Exercise details:
Copy the data that follows exactly. Include no pictures.
**** Material to process ****
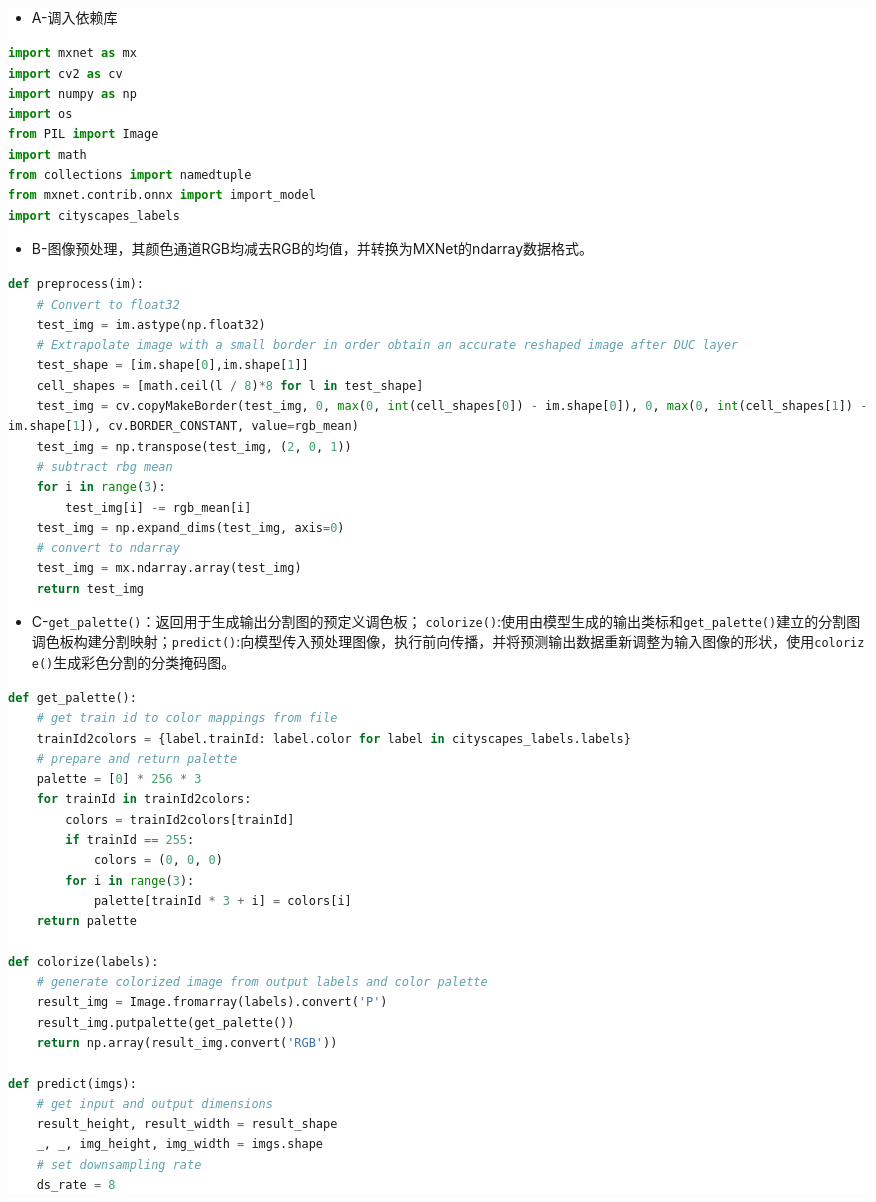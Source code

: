 * A-调入依赖库


```python
import mxnet as mx
import cv2 as cv
import numpy as np
import os
from PIL import Image
import math
from collections import namedtuple
from mxnet.contrib.onnx import import_model
import cityscapes_labels
```

* B-图像预处理，其颜色通道RGB均减去RGB的均值，并转换为MXNet的ndarray数据格式。


```python
def preprocess(im):
    # Convert to float32
    test_img = im.astype(np.float32)
    # Extrapolate image with a small border in order obtain an accurate reshaped image after DUC layer
    test_shape = [im.shape[0],im.shape[1]]
    cell_shapes = [math.ceil(l / 8)*8 for l in test_shape]
    test_img = cv.copyMakeBorder(test_img, 0, max(0, int(cell_shapes[0]) - im.shape[0]), 0, max(0, int(cell_shapes[1]) - im.shape[1]), cv.BORDER_CONSTANT, value=rgb_mean)
    test_img = np.transpose(test_img, (2, 0, 1))
    # subtract rbg mean
    for i in range(3):
        test_img[i] -= rgb_mean[i]
    test_img = np.expand_dims(test_img, axis=0)
    # convert to ndarray
    test_img = mx.ndarray.array(test_img)
    return test_img
```

* C-`get_palette()`：返回用于生成输出分割图的预定义调色板； `colorize()`:使用由模型生成的输出类标和`get_palette()`建立的分割图调色板构建分割映射；`predict()`:向模型传入预处理图像，执行前向传播，并将预测输出数据重新调整为输入图像的形状，使用`colorize()`生成彩色分割的分类掩码图。


```python
def get_palette():
    # get train id to color mappings from file
    trainId2colors = {label.trainId: label.color for label in cityscapes_labels.labels}
    # prepare and return palette
    palette = [0] * 256 * 3
    for trainId in trainId2colors:
        colors = trainId2colors[trainId]
        if trainId == 255:
            colors = (0, 0, 0)
        for i in range(3):
            palette[trainId * 3 + i] = colors[i]
    return palette

def colorize(labels):
    # generate colorized image from output labels and color palette
    result_img = Image.fromarray(labels).convert('P')
    result_img.putpalette(get_palette())
    return np.array(result_img.convert('RGB'))

def predict(imgs):
    # get input and output dimensions
    result_height, result_width = result_shape
    _, _, img_height, img_width = imgs.shape
    # set downsampling rate
    ds_rate = 8
```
****
Task solution:
Source code

: * A-调入依赖库


```python
import mxnet as mx
import cv2 as cv
import numpy as np
import os
from PIL import Image
import math
from collections import namedtuple
from mxnet.contrib.onnx import import_model
import cityscapes_labels
```

* B-图像预处理，其颜色通道RGB均减去RGB的均值，并转换为MXNet的ndarray数据格式。


```python
def preprocess(im):
    # Convert to float32
    test_img = im.astype(np.float32)
    # Extrapolate image with a small border in order obtain an accurate reshaped image after DUC layer
    test_shape = [im.shape[0],im.shape[1]]
    cell_shapes = [math.ceil(l / 8)*8 for l in test_shape]
    test_img = cv.copyMakeBorder(test_img, 0, max(0, int(cell_shapes[0]) - im.shape[0]), 0, max(0, int(cell_shapes[1]) - im.shape[1]), cv.BORDER_CONSTANT, value=rgb_mean)
    test_img = np.transpose(test_img, (2, 0, 1))
    # subtract rbg mean
    for i in range(3):
        test_img[i] -= rgb_mean[i]
    test_img = np.expand_dims(test_img, axis=0)
    # convert to ndarray
    test_img = mx.ndarray.array(test_img)
    return test_img
```

* C-`get_palette()`：返回用于生成输出分割图的预定义调色板； `colorize()`:使用由模型生成的输出类标和`get_palette()`建立的分割图调色板构建分割映射；`predict()`:向模型传入预处理图像，执行前向传播，并将预测输出数据重新调整为输入图像的形状，使用`colorize()`生成彩色分割的分类掩码图。


```python
def get_palette():
    # get train id to color mappings from file
    trainId2colors = {label.trainId: label.color for label in cityscapes_labels.labels}
    # prepare and return palette
    palette = [0] * 256 * 3
    for trainId in trainId2colors:
        colors = trainId2colors[trainId]
        if trainId == 255:
            colors = (0, 0, 0)
        for i in range(3):
            palette[trainId * 3 + i] = colors[i]
    return palette

def colorize(labels):
    # generate colorized image from output labels and color palette
    result_img = Image.fromarray(labels).convert('P')
    result_img.putpalette(get_palette())
    return np.array(result_img.convert('RGB'))

def predict(imgs):
    # get input and output dimensions
    result_height, result_width = result_shape
    _, _, img_height, img_width = imgs.shape
    # set downsampling rate
    ds_rate = 8
```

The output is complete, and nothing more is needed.